Records from a data collection:
=== Begin Enclosure ===

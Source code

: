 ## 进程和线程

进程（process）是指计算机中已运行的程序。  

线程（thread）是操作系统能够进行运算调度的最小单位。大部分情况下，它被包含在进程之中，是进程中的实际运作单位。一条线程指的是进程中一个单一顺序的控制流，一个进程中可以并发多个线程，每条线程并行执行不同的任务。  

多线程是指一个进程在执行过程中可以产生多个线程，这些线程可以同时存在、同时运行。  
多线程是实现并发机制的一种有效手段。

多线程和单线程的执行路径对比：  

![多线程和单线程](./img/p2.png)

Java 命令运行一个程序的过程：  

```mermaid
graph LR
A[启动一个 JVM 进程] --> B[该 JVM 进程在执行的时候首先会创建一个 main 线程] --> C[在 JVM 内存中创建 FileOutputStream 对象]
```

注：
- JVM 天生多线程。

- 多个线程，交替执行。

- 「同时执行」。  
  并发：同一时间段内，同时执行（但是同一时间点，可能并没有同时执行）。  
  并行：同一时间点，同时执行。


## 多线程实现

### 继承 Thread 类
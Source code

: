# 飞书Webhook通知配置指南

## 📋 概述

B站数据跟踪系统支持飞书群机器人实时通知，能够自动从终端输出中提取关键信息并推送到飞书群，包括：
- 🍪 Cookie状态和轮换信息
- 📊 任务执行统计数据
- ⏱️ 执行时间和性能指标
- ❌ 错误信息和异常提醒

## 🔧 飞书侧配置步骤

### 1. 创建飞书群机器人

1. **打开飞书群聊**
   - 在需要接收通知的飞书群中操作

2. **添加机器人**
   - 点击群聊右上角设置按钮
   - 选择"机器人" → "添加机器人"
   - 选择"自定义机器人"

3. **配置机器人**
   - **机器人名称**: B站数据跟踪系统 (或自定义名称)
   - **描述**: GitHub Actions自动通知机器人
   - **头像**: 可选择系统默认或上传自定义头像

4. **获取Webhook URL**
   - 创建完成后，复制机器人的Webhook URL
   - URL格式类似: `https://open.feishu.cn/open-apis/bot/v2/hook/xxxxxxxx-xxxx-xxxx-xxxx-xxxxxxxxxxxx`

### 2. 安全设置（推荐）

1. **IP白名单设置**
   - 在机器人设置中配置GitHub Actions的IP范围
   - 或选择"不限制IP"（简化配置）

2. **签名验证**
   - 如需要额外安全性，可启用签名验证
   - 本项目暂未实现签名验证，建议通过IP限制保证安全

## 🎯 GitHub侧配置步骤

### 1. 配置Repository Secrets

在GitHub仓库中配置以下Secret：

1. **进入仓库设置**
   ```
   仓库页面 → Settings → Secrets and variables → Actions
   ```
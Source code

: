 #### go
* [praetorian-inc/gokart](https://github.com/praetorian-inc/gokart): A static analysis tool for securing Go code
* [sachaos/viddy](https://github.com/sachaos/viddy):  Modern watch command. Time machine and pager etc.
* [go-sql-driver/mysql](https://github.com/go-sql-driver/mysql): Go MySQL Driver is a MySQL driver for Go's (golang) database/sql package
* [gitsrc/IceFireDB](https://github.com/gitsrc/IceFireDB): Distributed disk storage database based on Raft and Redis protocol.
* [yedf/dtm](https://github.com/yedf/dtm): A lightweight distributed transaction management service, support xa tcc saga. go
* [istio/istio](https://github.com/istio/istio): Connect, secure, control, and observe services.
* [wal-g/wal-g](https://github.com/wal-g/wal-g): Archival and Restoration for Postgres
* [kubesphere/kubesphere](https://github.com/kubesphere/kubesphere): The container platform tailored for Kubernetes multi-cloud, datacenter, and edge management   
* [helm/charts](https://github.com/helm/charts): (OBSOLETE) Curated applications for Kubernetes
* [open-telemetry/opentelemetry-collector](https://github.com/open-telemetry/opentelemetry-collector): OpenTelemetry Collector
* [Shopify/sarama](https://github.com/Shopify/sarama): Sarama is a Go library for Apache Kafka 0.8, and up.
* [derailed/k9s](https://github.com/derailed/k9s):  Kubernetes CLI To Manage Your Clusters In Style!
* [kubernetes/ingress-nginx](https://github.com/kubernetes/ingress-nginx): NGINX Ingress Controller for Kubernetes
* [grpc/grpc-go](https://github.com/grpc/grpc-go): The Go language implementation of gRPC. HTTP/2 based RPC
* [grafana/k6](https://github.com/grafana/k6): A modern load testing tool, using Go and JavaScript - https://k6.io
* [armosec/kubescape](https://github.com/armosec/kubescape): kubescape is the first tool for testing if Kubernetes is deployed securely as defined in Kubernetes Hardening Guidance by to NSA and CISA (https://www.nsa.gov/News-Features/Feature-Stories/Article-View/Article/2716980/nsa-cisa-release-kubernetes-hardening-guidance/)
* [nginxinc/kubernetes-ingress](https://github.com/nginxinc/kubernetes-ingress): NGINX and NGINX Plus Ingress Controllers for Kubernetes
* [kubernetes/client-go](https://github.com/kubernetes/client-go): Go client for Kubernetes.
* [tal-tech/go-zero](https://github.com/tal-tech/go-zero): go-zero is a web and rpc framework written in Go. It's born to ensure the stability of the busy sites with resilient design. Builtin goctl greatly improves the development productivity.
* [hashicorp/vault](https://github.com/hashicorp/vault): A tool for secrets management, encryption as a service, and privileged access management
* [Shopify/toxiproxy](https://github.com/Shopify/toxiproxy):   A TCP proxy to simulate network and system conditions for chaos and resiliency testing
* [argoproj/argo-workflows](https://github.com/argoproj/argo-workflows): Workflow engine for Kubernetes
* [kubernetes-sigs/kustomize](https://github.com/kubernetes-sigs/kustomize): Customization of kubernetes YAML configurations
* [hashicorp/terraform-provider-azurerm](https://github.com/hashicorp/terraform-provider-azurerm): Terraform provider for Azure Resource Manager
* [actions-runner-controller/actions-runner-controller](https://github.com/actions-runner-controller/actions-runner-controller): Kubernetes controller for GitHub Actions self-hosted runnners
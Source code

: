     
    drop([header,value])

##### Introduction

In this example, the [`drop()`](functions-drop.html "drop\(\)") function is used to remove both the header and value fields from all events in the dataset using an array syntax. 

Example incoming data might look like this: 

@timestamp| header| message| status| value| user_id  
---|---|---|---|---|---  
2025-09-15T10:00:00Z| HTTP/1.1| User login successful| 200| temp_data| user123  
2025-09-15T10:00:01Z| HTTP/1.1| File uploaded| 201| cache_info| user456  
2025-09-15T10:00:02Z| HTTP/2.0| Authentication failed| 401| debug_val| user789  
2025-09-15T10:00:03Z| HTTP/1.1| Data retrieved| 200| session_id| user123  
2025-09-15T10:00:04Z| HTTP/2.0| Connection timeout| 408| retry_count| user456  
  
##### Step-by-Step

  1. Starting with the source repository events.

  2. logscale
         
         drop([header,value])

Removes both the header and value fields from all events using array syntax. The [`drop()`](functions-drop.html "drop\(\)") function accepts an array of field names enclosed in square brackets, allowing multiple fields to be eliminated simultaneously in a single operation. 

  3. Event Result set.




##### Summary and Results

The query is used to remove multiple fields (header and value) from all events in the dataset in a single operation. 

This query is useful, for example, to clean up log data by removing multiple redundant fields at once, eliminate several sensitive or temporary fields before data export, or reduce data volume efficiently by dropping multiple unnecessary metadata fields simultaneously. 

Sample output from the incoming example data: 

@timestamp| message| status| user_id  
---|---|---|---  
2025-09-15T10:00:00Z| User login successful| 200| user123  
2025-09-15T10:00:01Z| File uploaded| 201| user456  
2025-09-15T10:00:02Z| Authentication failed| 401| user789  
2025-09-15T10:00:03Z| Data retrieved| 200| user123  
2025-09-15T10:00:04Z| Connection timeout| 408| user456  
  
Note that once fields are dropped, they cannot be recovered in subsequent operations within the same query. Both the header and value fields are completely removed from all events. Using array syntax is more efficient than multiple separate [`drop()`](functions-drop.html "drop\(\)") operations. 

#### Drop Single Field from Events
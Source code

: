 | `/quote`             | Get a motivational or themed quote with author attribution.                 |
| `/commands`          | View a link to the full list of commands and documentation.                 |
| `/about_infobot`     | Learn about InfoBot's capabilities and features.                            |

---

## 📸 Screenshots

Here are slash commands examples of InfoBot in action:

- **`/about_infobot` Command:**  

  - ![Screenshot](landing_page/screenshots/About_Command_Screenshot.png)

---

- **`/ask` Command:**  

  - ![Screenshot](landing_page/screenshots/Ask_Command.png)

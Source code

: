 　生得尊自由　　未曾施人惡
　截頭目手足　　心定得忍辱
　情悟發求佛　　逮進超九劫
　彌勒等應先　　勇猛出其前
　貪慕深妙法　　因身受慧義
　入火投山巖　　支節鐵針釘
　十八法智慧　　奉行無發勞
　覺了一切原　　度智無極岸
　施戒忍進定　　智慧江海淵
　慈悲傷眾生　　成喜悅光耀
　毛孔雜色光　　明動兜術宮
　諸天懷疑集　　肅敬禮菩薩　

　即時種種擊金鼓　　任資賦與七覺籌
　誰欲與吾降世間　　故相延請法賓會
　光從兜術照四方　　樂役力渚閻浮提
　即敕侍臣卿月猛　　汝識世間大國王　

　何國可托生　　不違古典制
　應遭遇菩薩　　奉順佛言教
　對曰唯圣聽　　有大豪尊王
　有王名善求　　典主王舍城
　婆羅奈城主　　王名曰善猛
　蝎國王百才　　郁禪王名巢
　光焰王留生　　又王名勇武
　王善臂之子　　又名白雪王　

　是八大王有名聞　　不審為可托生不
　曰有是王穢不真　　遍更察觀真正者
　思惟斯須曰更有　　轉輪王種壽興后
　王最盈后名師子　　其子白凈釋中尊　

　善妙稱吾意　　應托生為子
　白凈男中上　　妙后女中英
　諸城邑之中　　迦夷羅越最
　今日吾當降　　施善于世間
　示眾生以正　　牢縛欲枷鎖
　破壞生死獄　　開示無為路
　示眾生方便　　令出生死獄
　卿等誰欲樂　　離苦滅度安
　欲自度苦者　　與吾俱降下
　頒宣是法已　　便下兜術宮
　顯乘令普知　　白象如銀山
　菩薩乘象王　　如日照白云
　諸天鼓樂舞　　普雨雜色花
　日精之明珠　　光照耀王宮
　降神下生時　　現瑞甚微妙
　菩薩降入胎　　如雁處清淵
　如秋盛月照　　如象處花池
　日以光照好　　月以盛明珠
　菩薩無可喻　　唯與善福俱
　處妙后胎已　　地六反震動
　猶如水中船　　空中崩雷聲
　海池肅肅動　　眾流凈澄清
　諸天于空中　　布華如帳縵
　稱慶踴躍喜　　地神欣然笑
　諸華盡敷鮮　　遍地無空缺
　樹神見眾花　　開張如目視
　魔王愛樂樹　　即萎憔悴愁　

=== End Enclosure ===

**EXERCISE AIM**:
Look above for the line with "光焰王留生　　又王名勇武" and the line with "日精之明珠　　光照耀王宮", and reproduce exactly those two lines plus every line between, nothing more.

**ANSWER BOX**:
　光焰王留生　　又王名勇武
　王善臂之子　　又名白雪王　

　是八大王有名聞　　不審為可托生不
　曰有是王穢不真　　遍更察觀真正者
　思惟斯須曰更有　　轉輪王種壽興后
　王最盈后名師子　　其子白凈釋中尊　

　善妙稱吾意　　應托生為子
　白凈男中上　　妙后女中英
　諸城邑之中　　迦夷羅越最
　今日吾當降　　施善于世間
　示眾生以正　　牢縛欲枷鎖
　破壞生死獄　　開示無為路
　示眾生方便　　令出生死獄
　卿等誰欲樂　　離苦滅度安
　欲自度苦者　　與吾俱降下
　頒宣是法已　　便下兜術宮
　顯乘令普知　　白象如銀山
　菩薩乘象王　　如日照白云
　諸天鼓樂舞　　普雨雜色花
　日精之明珠　　光照耀王宮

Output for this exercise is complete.